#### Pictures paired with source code
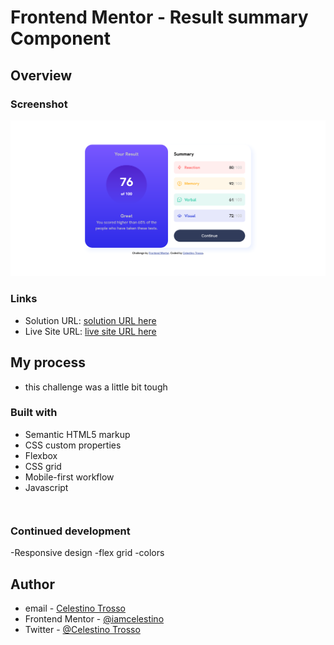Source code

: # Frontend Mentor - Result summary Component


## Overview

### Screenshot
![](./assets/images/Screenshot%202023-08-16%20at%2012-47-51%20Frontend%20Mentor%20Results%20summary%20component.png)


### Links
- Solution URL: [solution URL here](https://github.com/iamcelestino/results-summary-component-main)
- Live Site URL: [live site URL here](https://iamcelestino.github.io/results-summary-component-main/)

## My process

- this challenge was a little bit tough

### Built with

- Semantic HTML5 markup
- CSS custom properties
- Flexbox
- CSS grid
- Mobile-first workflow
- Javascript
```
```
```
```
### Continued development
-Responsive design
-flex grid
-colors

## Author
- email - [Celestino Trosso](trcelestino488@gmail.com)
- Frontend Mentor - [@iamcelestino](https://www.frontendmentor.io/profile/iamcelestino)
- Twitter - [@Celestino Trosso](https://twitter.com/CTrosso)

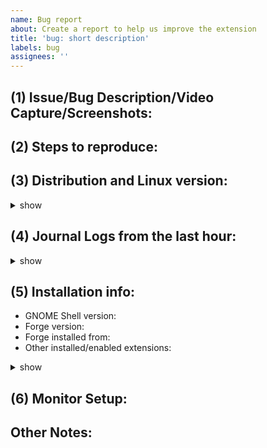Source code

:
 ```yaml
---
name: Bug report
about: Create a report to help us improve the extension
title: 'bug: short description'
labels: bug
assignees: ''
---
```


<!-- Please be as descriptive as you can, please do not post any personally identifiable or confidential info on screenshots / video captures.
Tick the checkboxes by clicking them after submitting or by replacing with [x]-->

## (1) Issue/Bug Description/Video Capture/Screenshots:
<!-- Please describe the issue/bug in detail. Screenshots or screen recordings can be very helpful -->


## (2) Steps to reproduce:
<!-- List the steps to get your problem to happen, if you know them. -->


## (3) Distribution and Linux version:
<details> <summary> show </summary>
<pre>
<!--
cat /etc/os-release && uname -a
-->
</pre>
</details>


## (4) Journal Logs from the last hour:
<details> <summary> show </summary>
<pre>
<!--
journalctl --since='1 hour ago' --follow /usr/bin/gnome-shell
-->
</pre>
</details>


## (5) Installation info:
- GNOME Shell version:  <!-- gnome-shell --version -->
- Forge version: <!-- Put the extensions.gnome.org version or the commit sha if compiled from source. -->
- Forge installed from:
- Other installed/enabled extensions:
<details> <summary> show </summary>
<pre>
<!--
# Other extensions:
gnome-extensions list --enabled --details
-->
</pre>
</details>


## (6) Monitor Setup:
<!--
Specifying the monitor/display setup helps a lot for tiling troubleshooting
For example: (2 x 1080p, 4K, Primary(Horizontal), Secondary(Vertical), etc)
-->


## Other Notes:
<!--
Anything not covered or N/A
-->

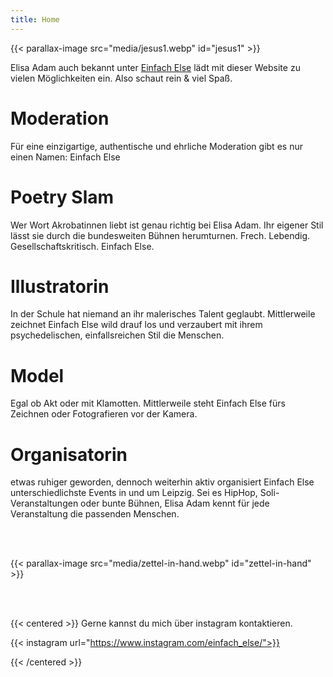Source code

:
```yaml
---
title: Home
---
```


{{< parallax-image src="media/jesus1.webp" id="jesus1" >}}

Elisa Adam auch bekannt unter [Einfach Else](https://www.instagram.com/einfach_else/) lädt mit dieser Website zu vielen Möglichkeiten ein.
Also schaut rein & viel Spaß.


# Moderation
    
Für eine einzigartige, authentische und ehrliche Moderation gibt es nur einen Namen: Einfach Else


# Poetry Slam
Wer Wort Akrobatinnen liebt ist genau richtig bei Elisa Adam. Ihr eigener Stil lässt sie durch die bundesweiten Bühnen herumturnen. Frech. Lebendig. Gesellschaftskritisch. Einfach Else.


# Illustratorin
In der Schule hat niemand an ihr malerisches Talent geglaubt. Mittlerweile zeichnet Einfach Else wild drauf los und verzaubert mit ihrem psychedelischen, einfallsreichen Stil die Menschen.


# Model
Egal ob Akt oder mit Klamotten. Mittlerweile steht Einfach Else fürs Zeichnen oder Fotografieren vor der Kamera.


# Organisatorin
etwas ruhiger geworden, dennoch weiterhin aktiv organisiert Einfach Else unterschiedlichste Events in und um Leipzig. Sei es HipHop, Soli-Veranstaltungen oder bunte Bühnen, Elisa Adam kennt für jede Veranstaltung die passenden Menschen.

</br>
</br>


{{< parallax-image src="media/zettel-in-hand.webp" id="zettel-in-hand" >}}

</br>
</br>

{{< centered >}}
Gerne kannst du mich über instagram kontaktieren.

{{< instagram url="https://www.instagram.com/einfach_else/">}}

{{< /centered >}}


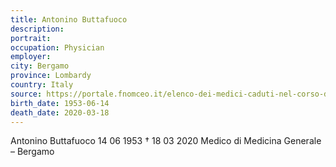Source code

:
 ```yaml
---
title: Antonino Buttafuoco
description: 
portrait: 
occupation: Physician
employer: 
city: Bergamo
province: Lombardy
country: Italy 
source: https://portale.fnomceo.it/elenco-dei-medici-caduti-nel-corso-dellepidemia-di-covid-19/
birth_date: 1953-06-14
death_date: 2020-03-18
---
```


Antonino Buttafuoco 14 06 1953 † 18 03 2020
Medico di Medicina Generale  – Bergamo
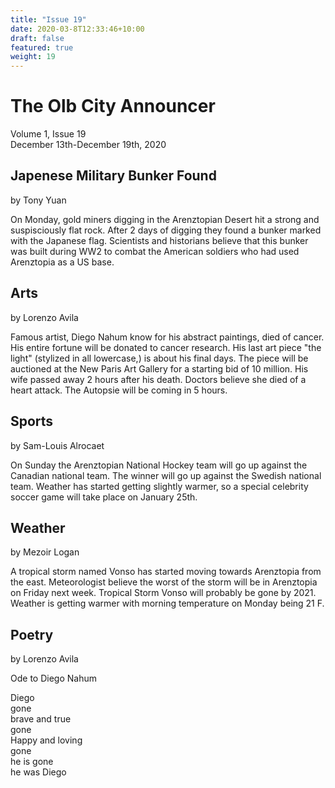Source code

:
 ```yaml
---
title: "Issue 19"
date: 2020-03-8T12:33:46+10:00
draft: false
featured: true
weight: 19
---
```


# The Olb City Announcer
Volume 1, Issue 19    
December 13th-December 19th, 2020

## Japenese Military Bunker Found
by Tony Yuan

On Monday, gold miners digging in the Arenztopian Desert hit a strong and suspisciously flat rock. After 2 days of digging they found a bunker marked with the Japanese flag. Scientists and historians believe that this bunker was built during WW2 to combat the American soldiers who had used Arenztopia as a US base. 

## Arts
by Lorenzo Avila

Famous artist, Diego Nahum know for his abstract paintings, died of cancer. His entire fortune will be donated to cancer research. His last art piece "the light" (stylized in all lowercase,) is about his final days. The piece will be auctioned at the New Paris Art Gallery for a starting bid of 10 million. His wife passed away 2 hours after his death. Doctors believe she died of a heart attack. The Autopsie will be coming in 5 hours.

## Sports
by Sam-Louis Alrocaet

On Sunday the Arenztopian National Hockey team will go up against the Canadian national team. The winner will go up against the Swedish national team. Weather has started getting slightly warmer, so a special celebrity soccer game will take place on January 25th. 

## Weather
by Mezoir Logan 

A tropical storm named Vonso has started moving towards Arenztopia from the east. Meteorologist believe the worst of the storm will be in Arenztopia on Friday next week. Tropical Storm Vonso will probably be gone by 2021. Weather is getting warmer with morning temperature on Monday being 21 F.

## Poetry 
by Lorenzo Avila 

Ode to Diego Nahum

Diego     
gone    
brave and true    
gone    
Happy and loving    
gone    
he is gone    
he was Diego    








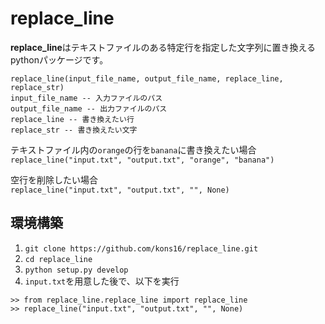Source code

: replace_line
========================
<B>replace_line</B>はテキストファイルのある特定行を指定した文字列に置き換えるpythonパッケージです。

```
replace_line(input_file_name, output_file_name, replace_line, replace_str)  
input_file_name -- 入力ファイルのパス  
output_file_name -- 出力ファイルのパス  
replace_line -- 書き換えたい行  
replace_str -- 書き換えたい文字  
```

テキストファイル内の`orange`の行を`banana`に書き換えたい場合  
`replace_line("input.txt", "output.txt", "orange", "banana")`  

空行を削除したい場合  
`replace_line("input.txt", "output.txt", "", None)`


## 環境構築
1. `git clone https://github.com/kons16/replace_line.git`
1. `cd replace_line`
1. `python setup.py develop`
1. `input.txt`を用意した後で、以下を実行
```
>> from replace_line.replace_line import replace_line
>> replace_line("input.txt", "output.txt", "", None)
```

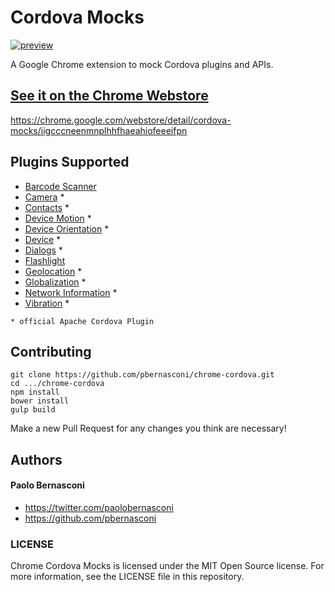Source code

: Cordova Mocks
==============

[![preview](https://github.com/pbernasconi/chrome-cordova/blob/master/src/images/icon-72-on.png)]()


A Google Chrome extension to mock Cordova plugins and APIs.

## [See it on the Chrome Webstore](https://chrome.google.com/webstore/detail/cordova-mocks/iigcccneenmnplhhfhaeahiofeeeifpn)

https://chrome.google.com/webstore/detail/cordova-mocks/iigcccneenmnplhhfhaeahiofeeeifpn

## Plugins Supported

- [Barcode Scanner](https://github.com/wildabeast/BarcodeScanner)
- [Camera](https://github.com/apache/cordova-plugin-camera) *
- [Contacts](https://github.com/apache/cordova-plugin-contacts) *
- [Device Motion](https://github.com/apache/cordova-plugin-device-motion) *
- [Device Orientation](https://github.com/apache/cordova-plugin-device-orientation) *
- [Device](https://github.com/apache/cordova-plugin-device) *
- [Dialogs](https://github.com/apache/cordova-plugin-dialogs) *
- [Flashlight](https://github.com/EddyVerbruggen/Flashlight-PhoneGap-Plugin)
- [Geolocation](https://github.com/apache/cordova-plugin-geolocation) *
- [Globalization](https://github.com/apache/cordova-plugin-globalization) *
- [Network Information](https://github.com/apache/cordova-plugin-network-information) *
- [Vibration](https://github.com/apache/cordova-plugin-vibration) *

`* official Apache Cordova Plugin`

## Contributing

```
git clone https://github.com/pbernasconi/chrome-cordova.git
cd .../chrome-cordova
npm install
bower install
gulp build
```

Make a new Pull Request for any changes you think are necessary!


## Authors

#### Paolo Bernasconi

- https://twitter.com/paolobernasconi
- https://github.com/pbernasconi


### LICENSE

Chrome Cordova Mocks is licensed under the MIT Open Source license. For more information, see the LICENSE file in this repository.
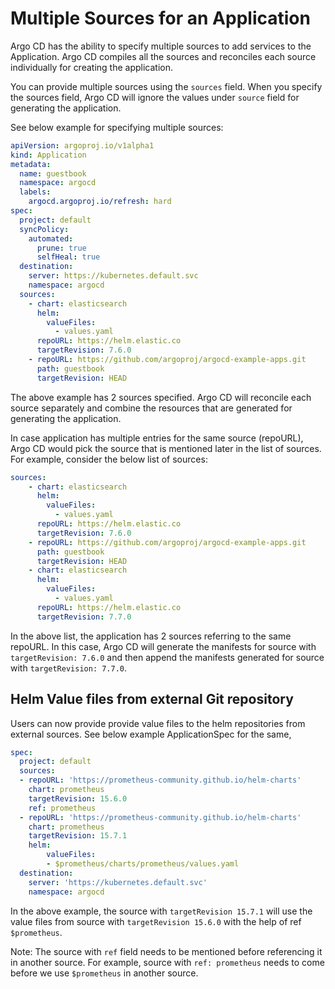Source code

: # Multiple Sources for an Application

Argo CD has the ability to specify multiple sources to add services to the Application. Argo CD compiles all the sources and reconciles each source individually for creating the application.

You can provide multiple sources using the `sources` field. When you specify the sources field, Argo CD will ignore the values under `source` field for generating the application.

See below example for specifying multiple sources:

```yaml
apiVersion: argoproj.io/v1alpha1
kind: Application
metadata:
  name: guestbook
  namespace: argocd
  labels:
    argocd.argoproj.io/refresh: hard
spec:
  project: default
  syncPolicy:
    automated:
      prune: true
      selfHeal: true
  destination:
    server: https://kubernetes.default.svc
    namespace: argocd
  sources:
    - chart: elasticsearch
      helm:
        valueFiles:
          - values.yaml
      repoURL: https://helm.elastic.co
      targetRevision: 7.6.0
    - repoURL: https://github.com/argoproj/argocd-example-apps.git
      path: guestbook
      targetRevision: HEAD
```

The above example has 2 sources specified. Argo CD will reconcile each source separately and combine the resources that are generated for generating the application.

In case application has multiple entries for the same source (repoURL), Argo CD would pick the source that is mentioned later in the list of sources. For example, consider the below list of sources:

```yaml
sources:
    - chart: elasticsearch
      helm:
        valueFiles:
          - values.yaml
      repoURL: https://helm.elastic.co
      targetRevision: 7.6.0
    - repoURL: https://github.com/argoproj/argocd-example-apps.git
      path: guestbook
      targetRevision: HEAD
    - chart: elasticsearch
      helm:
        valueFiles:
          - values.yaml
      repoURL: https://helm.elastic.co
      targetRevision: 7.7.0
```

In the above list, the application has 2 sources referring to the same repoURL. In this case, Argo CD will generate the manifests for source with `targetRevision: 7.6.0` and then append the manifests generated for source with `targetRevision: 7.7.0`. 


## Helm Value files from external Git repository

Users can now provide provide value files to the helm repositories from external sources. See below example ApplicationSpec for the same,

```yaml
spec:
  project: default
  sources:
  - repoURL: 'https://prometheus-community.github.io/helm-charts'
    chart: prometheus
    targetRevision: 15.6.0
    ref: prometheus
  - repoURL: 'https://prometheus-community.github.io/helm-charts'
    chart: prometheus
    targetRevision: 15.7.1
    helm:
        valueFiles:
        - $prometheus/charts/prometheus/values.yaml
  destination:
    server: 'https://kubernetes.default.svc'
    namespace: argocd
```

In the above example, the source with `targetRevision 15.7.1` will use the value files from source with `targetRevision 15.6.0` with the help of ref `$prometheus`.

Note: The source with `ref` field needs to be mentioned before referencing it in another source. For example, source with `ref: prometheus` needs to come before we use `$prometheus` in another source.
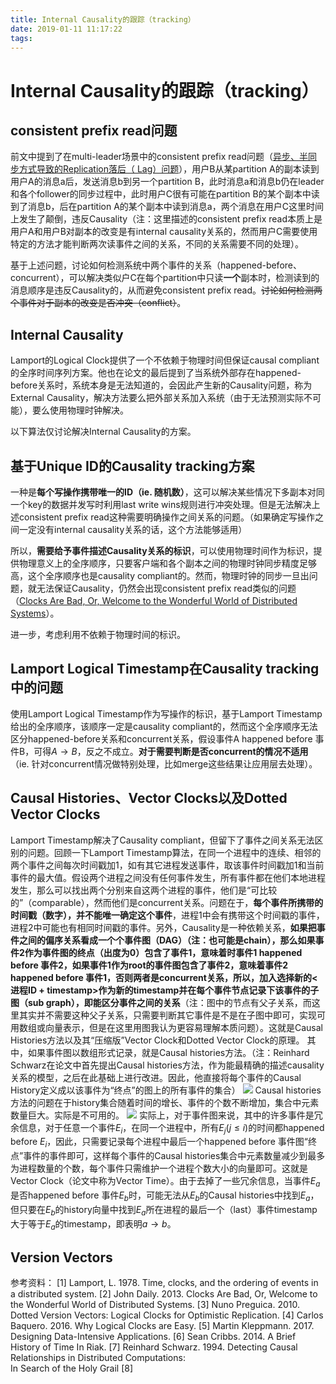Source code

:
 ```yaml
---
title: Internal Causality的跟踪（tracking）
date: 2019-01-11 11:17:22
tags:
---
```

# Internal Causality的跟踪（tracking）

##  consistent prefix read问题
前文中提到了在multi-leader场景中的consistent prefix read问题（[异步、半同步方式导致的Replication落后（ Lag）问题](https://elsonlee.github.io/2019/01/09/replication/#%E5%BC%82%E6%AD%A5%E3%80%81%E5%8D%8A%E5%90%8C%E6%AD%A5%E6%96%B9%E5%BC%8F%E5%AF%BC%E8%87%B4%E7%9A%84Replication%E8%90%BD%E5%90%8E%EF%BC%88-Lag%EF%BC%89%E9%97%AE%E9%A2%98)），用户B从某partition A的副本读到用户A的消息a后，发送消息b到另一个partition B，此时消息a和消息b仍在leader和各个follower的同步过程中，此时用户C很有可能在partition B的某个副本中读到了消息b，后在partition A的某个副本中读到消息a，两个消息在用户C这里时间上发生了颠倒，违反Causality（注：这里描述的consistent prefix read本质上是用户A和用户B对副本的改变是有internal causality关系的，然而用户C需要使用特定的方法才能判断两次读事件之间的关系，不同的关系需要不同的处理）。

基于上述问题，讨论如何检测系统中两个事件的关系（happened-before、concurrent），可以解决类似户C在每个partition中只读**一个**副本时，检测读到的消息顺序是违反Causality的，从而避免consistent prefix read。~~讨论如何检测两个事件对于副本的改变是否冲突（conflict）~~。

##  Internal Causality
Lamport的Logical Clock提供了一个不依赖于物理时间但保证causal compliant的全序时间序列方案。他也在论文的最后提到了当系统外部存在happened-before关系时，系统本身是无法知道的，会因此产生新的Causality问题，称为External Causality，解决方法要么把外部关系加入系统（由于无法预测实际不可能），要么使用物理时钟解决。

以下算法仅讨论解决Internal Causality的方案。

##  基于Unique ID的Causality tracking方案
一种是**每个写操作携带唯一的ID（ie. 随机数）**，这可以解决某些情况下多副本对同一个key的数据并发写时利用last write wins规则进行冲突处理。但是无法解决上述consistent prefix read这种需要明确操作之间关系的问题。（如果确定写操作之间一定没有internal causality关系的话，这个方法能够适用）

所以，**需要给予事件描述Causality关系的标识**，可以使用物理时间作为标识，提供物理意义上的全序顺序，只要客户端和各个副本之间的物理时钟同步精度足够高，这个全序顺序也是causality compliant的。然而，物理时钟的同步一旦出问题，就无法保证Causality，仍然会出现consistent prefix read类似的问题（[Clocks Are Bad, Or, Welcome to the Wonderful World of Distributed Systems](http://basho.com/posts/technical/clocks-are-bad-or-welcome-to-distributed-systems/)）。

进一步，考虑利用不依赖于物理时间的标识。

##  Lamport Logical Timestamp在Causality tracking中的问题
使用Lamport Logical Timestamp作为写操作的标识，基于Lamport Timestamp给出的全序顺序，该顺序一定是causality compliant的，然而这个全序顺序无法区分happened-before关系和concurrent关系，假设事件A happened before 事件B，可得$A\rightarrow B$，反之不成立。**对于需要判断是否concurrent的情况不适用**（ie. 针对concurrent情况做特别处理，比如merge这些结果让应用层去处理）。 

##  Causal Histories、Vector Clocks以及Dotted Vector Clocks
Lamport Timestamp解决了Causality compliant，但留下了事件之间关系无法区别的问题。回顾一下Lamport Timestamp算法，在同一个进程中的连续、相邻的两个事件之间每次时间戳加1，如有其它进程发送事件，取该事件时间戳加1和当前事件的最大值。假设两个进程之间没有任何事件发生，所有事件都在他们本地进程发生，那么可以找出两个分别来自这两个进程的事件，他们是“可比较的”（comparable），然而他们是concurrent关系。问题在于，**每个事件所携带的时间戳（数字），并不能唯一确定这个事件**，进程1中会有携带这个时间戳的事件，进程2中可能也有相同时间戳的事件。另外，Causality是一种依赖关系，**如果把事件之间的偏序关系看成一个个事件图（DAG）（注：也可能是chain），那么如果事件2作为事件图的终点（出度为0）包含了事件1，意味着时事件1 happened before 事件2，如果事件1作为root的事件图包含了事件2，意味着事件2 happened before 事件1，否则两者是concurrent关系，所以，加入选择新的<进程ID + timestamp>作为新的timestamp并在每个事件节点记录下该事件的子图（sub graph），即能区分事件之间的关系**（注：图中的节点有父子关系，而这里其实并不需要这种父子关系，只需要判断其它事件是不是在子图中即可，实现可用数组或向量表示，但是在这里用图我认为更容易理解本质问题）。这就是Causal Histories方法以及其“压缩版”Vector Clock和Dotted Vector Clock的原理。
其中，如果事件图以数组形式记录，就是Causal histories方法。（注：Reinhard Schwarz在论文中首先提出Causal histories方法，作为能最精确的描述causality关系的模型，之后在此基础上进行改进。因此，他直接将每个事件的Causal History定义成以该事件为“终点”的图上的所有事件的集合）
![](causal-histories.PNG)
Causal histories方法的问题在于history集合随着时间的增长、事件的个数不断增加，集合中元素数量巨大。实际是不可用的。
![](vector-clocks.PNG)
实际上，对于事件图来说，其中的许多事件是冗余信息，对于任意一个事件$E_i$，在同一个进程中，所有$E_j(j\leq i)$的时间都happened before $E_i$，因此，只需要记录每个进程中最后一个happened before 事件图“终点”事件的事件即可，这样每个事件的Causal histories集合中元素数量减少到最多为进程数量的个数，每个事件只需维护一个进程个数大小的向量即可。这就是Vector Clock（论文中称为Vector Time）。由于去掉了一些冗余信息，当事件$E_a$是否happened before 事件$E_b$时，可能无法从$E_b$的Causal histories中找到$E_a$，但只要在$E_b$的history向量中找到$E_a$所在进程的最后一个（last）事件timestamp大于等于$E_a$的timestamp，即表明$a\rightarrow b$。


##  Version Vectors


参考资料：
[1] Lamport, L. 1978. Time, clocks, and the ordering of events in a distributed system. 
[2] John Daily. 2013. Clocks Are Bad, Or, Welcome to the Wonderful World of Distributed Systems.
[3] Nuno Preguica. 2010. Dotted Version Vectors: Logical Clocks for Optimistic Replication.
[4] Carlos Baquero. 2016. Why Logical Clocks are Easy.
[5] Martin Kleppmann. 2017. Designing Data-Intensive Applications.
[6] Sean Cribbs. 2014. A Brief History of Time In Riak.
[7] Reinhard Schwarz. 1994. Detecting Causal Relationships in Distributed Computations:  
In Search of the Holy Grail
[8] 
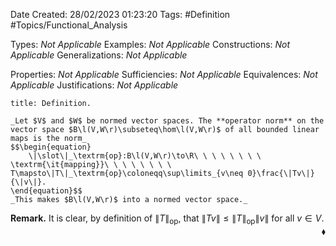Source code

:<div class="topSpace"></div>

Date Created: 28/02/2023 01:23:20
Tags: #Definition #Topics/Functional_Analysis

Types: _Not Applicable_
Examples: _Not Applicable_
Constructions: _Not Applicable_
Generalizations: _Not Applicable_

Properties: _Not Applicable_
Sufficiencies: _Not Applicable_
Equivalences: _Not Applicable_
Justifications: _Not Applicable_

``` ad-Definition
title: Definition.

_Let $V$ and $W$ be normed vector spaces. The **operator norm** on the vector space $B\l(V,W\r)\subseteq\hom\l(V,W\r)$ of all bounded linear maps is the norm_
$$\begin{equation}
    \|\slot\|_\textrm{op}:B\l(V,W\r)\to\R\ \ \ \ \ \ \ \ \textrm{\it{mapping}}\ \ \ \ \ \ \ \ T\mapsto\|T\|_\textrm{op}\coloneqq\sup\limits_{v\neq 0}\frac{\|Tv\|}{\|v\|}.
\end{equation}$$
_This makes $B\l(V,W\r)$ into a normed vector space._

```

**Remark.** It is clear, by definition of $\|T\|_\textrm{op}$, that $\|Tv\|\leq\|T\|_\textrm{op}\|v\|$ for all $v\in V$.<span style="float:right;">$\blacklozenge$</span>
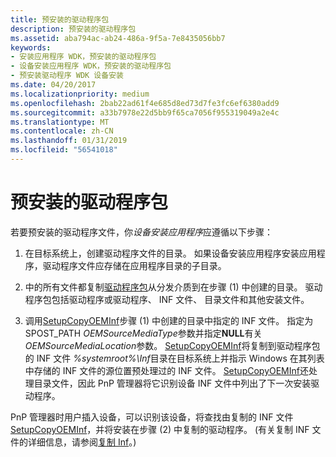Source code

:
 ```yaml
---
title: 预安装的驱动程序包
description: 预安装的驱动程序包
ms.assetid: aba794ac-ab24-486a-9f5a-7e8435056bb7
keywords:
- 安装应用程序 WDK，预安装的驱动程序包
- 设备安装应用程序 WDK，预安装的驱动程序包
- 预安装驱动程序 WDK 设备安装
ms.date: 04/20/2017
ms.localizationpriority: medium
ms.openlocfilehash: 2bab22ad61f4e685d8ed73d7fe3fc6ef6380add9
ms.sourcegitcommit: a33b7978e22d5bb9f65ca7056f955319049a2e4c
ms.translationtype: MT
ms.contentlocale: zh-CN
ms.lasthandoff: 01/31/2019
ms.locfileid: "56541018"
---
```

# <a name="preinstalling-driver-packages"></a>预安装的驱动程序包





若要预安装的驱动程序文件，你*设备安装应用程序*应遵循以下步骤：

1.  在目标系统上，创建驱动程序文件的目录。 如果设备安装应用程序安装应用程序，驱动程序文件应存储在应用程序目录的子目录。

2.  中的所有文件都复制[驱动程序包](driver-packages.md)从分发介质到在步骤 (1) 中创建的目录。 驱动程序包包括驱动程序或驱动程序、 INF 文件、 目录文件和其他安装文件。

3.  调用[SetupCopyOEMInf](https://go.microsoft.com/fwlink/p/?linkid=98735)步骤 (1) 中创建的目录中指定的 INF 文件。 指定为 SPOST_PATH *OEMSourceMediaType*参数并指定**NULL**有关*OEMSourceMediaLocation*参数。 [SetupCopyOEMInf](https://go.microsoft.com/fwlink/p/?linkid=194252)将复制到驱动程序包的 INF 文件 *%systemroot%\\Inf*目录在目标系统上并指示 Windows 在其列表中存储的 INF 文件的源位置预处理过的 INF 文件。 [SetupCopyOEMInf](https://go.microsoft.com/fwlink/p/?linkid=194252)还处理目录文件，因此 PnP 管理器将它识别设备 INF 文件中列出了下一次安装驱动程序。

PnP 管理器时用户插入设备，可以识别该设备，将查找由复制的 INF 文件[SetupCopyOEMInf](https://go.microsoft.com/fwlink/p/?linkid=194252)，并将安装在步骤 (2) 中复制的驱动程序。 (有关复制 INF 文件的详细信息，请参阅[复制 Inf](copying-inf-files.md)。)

#### Description of the task
Each line above from the one with "若要预安装的驱动程序文件，你*设备安装应用程序*应遵循以下步骤：" up to and including the one with "INF 文件、 目录文件和其他安装文件。" must be set down exactly, and no line outside that span may appear.

#### Answer below
若要预安装的驱动程序文件，你*设备安装应用程序*应遵循以下步骤：

1.  在目标系统上，创建驱动程序文件的目录。 如果设备安装应用程序安装应用程序，驱动程序文件应存储在应用程序目录的子目录。

2.  中的所有文件都复制[驱动程序包](driver-packages.md)从分发介质到在步骤 (1) 中创建的目录。 驱动程序包包括驱动程序或驱动程序、 INF 文件、 目录文件和其他安装文件。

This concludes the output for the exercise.